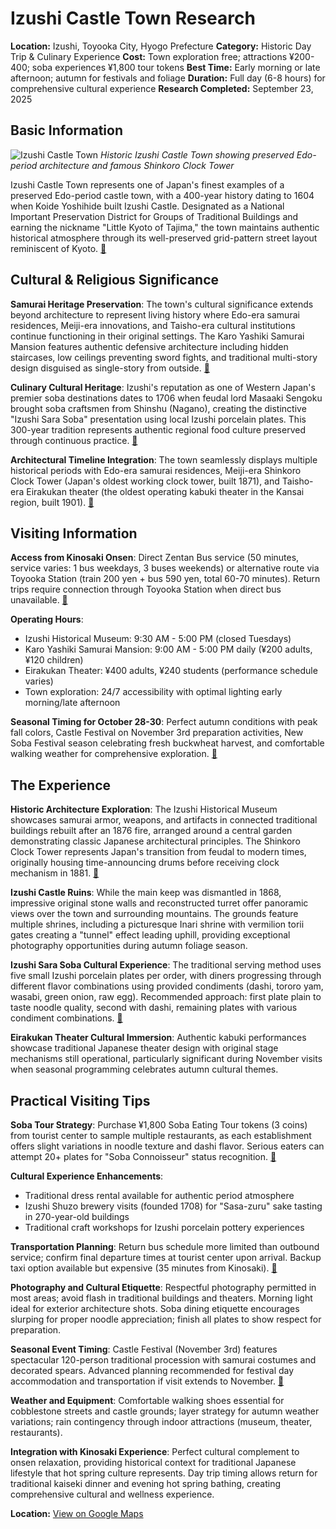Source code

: # Izushi Castle Town Research

**Location:** Izushi, Toyooka City, Hyogo Prefecture
**Category:** Historic Day Trip & Culinary Experience
**Cost:** Town exploration free; attractions ¥200-400; soba experiences ¥1,800 tour tokens
**Best Time:** Early morning or late afternoon; autumn for festivals and foliage
**Duration:** Full day (6-8 hours) for comprehensive cultural experience
**Research Completed:** September 23, 2025

## Basic Information

![Izushi Castle Town](https://visitkinosaki.com/vkcore/wp-content/uploads/2019/08/105_Straw-Craft.jpg)
*Historic Izushi Castle Town showing preserved Edo-period architecture and famous Shinkoro Clock Tower*

Izushi Castle Town represents one of Japan's finest examples of a preserved Edo-period castle town, with a 400-year history dating to 1604 when Koide Yoshihide built Izushi Castle. Designated as a National Important Preservation District for Groups of Traditional Buildings and earning the nickname "Little Kyoto of Tajima," the town maintains authentic historical atmosphere through its well-preserved grid-pattern street layout reminiscent of Kyoto. [🔗](https://www.japan.travel/en/experiences-in-japan/190/)

## Cultural & Religious Significance

**Samurai Heritage Preservation**: The town's cultural significance extends beyond architecture to represent living history where Edo-era samurai residences, Meiji-era innovations, and Taisho-era cultural institutions continue functioning in their original settings. The Karo Yashiki Samurai Mansion features authentic defensive architecture including hidden staircases, low ceilings preventing sword fights, and traditional multi-story design disguised as single-story from outside. [🔗](https://visitkinosaki.com/sample-itineraries/time-travel-in-izushi-castle-town/)

**Culinary Cultural Heritage**: Izushi's reputation as one of Western Japan's premier soba destinations dates to 1706 when feudal lord Masaaki Sengoku brought soba craftsmen from Shinshu (Nagano), creating the distinctive "Izushi Sara Soba" presentation using local Izushi porcelain plates. This 300-year tradition represents authentic regional food culture preserved through continuous practice. [🔗](https://voyapon.com/soba-noodles-eating-tour-izushi/)

**Architectural Timeline Integration**: The town seamlessly displays multiple historical periods with Edo-era samurai residences, Meiji-era Shinkoro Clock Tower (Japan's oldest working clock tower, built 1871), and Taisho-era Eirakukan theater (the oldest operating kabuki theater in the Kansai region, built 1901). [🔗](https://matcha-jp.com/en/21936)

## Visiting Information

**Access from Kinosaki Onsen**: Direct Zentan Bus service (50 minutes, service varies: 1 bus weekdays, 3 buses weekends) or alternative route via Toyooka Station (train 200 yen + bus 590 yen, total 60-70 minutes). Return trips require connection through Toyooka Station when direct bus unavailable. [🔗](https://www.japan-experience.com/all-about-japan/kinosaki/attractions-excursions/izushi)

**Operating Hours**:
- Izushi Historical Museum: 9:30 AM - 5:00 PM (closed Tuesdays)
- Karo Yashiki Samurai Mansion: 9:00 AM - 5:00 PM daily (¥200 adults, ¥120 children)
- Eirakukan Theater: ¥400 adults, ¥240 students (performance schedule varies)
- Town exploration: 24/7 accessibility with optimal lighting early morning/late afternoon

**Seasonal Timing for October 28-30**: Perfect autumn conditions with peak fall colors, Castle Festival on November 3rd preparation activities, New Soba Festival season celebrating fresh buckwheat harvest, and comfortable walking weather for comprehensive exploration. [🔗](https://www.izushi.co.jp/en/event_aw/)

## The Experience

**Historic Architecture Exploration**: The Izushi Historical Museum showcases samurai armor, weapons, and artifacts in connected traditional buildings rebuilt after an 1876 fire, arranged around a central garden demonstrating classic Japanese architectural principles. The Shinkoro Clock Tower represents Japan's transition from feudal to modern times, originally housing time-announcing drums before receiving clock mechanism in 1881. [🔗](https://www.hyogo-tourism.jp/world/feature/22)

**Izushi Castle Ruins**: While the main keep was dismantled in 1868, impressive original stone walls and reconstructed turret offer panoramic views over the town and surrounding mountains. The grounds feature multiple shrines, including a picturesque Inari shrine with vermilion torii gates creating a "tunnel" effect leading uphill, providing exceptional photography opportunities during autumn foliage season.

**Izushi Sara Soba Cultural Experience**: The traditional serving method uses five small Izushi porcelain plates per order, with diners progressing through different flavor combinations using provided condiments (dashi, tororo yam, wasabi, green onion, raw egg). Recommended approach: first plate plain to taste noodle quality, second with dashi, remaining plates with various condiment combinations. [🔗](https://www.maff.go.jp/e/policies/market/k_ryouri/search_menu/2682/index.html)

**Eirakukan Theater Cultural Immersion**: Authentic kabuki performances showcase traditional Japanese theater design with original stage mechanisms still operational, particularly significant during November visits when seasonal programming celebrates autumn cultural themes.

## Practical Visiting Tips

**Soba Tour Strategy**: Purchase ¥1,800 Soba Eating Tour tokens (3 coins) from tourist center to sample multiple restaurants, as each establishment offers slight variations in noodle texture and dashi flavor. Serious eaters can attempt 20+ plates for "Soba Connoisseur" status recognition. [🔗](https://voyapon.com/soba-noodles-eating-tour-izushi/)

**Cultural Experience Enhancements**:
- Traditional dress rental available for authentic period atmosphere
- Izushi Shuzo brewery visits (founded 1708) for "Sasa-zuru" sake tasting in 270-year-old buildings
- Traditional craft workshops for Izushi porcelain pottery experiences

**Transportation Planning**: Return bus schedule more limited than outbound service; confirm final departure times at tourist center upon arrival. Backup taxi option available but expensive (35 minutes from Kinosaki). [🔗](https://www.japan-experience.com/all-about-japan/kinosaki/attractions-excursions/izushi)

**Photography and Cultural Etiquette**: Respectful photography permitted in most areas; avoid flash in traditional buildings and theaters. Morning light ideal for exterior architecture shots. Soba dining etiquette encourages slurping for proper noodle appreciation; finish all plates to show respect for preparation.

**Seasonal Event Timing**: Castle Festival (November 3rd) features spectacular 120-person traditional procession with samurai costumes and decorated spears. Advanced planning recommended for festival day accommodation and transportation if visit extends to November. [🔗](https://www.izushi.co.jp/en/event_aw/)

**Weather and Equipment**: Comfortable walking shoes essential for cobblestone streets and castle grounds; layer strategy for autumn weather variations; rain contingency through indoor attractions (museum, theater, restaurants).

**Integration with Kinosaki Experience**: Perfect cultural complement to onsen relaxation, providing historical context for traditional Japanese lifestyle that hot spring culture represents. Day trip timing allows return for traditional kaiseki dinner and evening hot spring bathing, creating comprehensive cultural and wellness experience.

**Location:** [View on Google Maps](https://maps.google.com/?q=35.461,134.874)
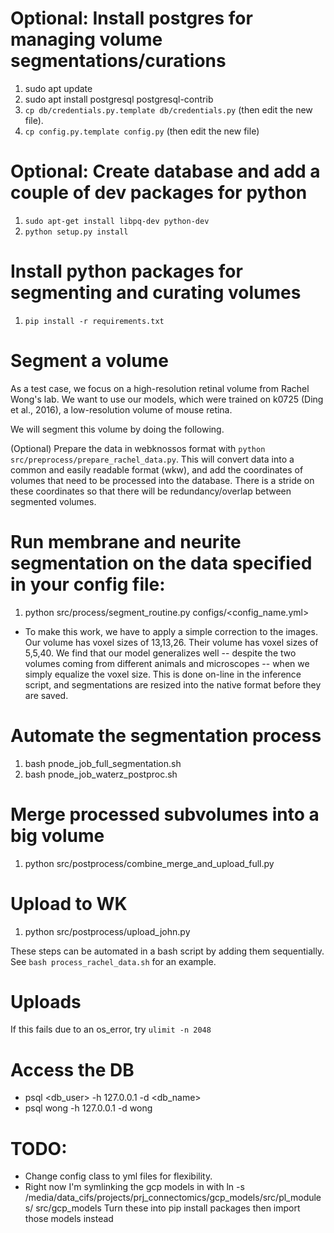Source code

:# Optional: Install postgres for managing volume segmentations/curations
1. sudo apt update
2. sudo apt install postgresql postgresql-contrib
3. `cp db/credentials.py.template db/credentials.py` (then edit the new file).
4. `cp config.py.template config.py` (then edit the new file)

# Optional: Create database and add a couple of dev packages for python
1. `sudo apt-get install libpq-dev python-dev`
2. `python setup.py install`

# Install python packages for segmenting and curating volumes
1. `pip install -r requirements.txt`

# Segment a volume
As a test case, we focus on a high-resolution retinal volume from Rachel Wong's lab. We want to use our models, which were trained on k0725 (Ding et al., 2016), a low-resolution volume of mouse retina.

We will segment this volume by doing the following.

(Optional) Prepare the data in webknossos format with `python src/preprocess/prepare_rachel_data.py`. This will convert data into a common and easily readable format (wkw), and add the coordinates of volumes that need to be processed into the database. There is a stride on these coordinates so that there will be redundancy/overlap between segmented volumes.

# Run membrane and neurite segmentation on the data specified in your config file:

1. python src/process/segment_routine.py configs/<config_name.yml>
- To make this work, we have to apply a simple correction to the images. Our volume has voxel sizes of 13,13,26. Their volume has voxel sizes of 5,5,40. We find that our model generalizes well -- despite the two volumes coming from different animals and microscopes -- when we simply equalize the voxel size. This is done on-line in the inference script, and segmentations are resized into the native format before they are saved.

# Automate the segmentation process
1. bash pnode_job_full_segmentation.sh
2. bash pnode_job_waterz_postproc.sh

# Merge processed subvolumes into a big volume
1. python src/postprocess/combine_merge_and_upload_full.py <config name>

# Upload to WK
1. python src/postprocess/upload_john.py <config name>

These steps can be automated in a bash script by adding them sequentially. See `bash process_rachel_data.sh` for an example.

# Uploads
If this fails due to an os_error, try `ulimit -n 2048`

# Access the DB
- psql <db_user> -h 127.0.0.1 -d <db_name>
- psql wong -h 127.0.0.1 -d wong

# TODO:
- Change config class to yml files for flexibility.
- Right now I'm symlinking the gcp models in with ln -s /media/data_cifs/projects/prj_connectomics/gcp_models/src/pl_modules/ src/gcp_models
  Turn these into pip install packages then import those models instead
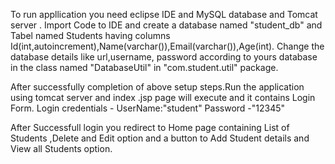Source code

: To run appllication you need eclipse IDE and MySQL database and Tomcat server .
Import Code to IDE and create a database named "student_db" and Tabel named Students having columns Id(int,autoincrement),Name(varchar()),Email(varchar()),Age(int).
Change the database details like url,username, password according to yours database in the  class named "DatabaseUtil" in "com.student.util" package.

After successfully completion of above setup steps.Run the application using tomcat server and index .jsp page will  execute and it contains Login Form.
Login credentials -
 UserName:"student" 
 Password -"12345" 

 After Successfull login you redirect to Home page containing List of Students ,Delete and Edit option and a button to Add Student details and View all Students option. 
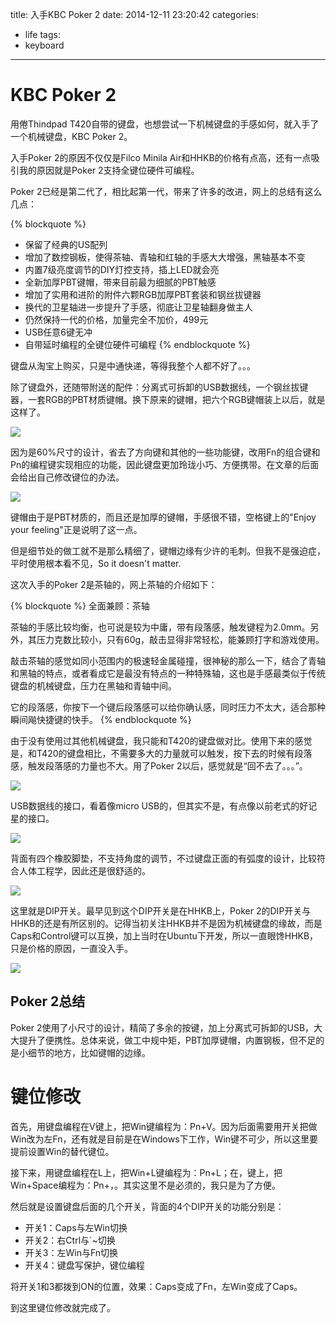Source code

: title: 入手KBC Poker 2
date: 2014-12-11 23:20:42
categories:
  - life
tags:
  - keyboard
---

# KBC Poker 2

用倦Thindpad T420自带的键盘，也想尝试一下机械键盘的手感如何，就入手了一个机械键盘，KBC Poker 2。

入手Poker 2的原因不仅仅是Filco Minila Air和HHKB的价格有点高，还有一点吸引我的原因就是Poker 2支持全键位硬件可编程。

Poker 2已经是第二代了，相比起第一代，带来了许多的改进，网上的总结有这么几点：

{% blockquote %}
* 保留了经典的US配列
* 增加了数控钢板，使得茶轴、青轴和红轴的手感大大增强，黑轴基本不变
* 内置7级亮度调节的DIY灯控支持，插上LED就会亮
* 全新加厚PBT键帽，带来目前最为细腻的PBT触感
* 增加了实用和进阶的附件六颗RGB加厚PBT套装和钢丝拔键器
* 换代的卫星轴进一步提升了手感，彻底让卫星轴翻身做主人
* 仍然保持一代的价格，加量完全不加价，499元
* USB任意6键无冲
* 自带延时编程的全键位硬件可编程
{% endblockquote %}

键盘从淘宝上购买，只是中通快递，等得我整个人都不好了。。。

除了键盘外，还随带附送的配件：分离式可拆卸的USB数据线，一个钢丝拔键器，一套RGB的PBT材质键帽。换下原来的键帽，把六个RGB键帽装上以后，就是这样了。

![](media/2014/15307205075796/kbcpoker2openboxIMG_20150211_192835.jpg)

因为是60%尺寸的设计，省去了方向键和其他的一些功能键，改用Fn的组合键和Pn的编程键实现相应的功能，因此键盘更加玲珑小巧、方便携带。在文章的后面会给出自己修改键位的办法。

![](media/2014/15307205075796/kbcpoker2openboxIMG_20150211_192808.jpg)

键帽由于是PBT材质的，而且还是加厚的键帽，手感很不错，空格键上的"Enjoy your feeling"正是说明了这一点。

但是细节处的做工就不是那么精细了，键帽边缘有少许的毛刺。但我不是强迫症，平时使用根本看不见，So it doesn't matter.

这次入手的Poker 2是茶轴的，网上茶轴的介绍如下：

{% blockquote %}
全面兼顾：茶轴

茶轴的手感比较均衡，也可说是较为中庸，带有段落感，触发键程为2.0mm。另外，其压力克数比较小，只有60g，敲击显得非常轻松，能兼顾打字和游戏使用。

敲击茶轴的感觉如同小范围内的极速轻金属碰撞，很神秘的那么一下，结合了青轴和黑轴的特点，或者看成它是最没有特点的一种特殊轴，这也是手感最类似于传统键盘的机械键盘，压力在黑轴和青轴中间。

它的段落感，你按下一个键后段落感可以给你确认感，同时压力不太大，适合那种瞬间飚快捷键的快手。
{% endblockquote %}

由于没有使用过其他机械键盘，我只能和T420的键盘做对比。使用下来的感觉是，和T420的键盘相比，不需要多大的力量就可以触发，按下去的时候有段落感，触发段落感的力量也不大。用了Poker 2以后，感觉就是“回不去了。。。”。

![](media/2014/15307205075796/kbcpoker2openboxIMG_20150211_193448.jpg)

USB数据线的接口，看着像micro USB的，但其实不是，有点像以前老式的好记星的接口。

![](media/2014/15307205075796/kbcpoker2openboxIMG_20150211_193043.jpg)

背面有四个橡胶脚垫，不支持角度的调节，不过键盘正面的有弧度的设计，比较符合人体工程学，因此还是很舒适的。

![](media/2014/15307205075796/kbcpoker2openboxIMG_20150211_193117.jpg)

这里就是DIP开关。最早见到这个DIP开关是在HHKB上，Poker 2的DIP开关与HHKB的还是有所区别的。记得当初关注HHKB并不是因为机械键盘的缘故，而是Caps和Control键可以互换，加上当时在Ubuntu下开发，所以一直眼馋HHKB，只是价格的原因，一直没入手。

![](media/2014/15307205075796/kbcpoker2openboxIMG_20150211_193231.jpg)

## Poker 2总结

Poker 2使用了小尺寸的设计，精简了多余的按键，加上分离式可拆卸的USB，大大提升了便携性。总体来说，做工中规中矩，PBT加厚键帽，内置钢板，但不足的是小细节的地方，比如键帽的边缘。

# 键位修改

首先，用键盘编程在V键上，把Win键编程为：Pn+V。因为后面需要用开关把做Win改为左Fn，还有就是目前是在Windows下工作，Win键不可少，所以这里要提前设置Win的替代键位。

接下来，用键盘编程在L上，把Win+L键编程为：Pn+L；在，键上，把Win+Space编程为：Pn+，。其实这里不是必须的，我只是为了方便。

然后就是设置键盘后面的几个开关，背面的4个DIP开关的功能分别是：

* 开关1：Caps与左Win切换
* 开关2：右Ctrl与`~切换
* 开关3：左Win与Fn切换
* 开关4：键盘写保护，键位编程

将开关1和3都拨到ON的位置，效果：Caps变成了Fn，左Win变成了Caps。

到这里键位修改就完成了。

YOUR TASK:
Only the lines with the string "Heritage" are wanted; pick them out of the records above and copy them.

WORKED SOLUTION:
**Samurai Heritage Preservation**: The town's cultural significance extends beyond architecture to represent living history where Edo-era samurai residences, Meiji-era innovations, and Taisho-era cultural institutions continue functioning in their original settings. The Karo Yashiki Samurai Mansion features authentic defensive architecture including hidden staircases, low ceilings preventing sword fights, and traditional multi-story design disguised as single-story from outside. [🔗](https://visitkinosaki.com/sample-itineraries/time-travel-in-izushi-castle-town/)
**Culinary Cultural Heritage**: Izushi's reputation as one of Western Japan's premier soba destinations dates to 1706 when feudal lord Masaaki Sengoku brought soba craftsmen from Shinshu (Nagano), creating the distinctive "Izushi Sara Soba" presentation using local Izushi porcelain plates. This 300-year tradition represents authentic regional food culture preserved through continuous practice. [🔗](https://voyapon.com/soba-noodles-eating-tour-izushi/)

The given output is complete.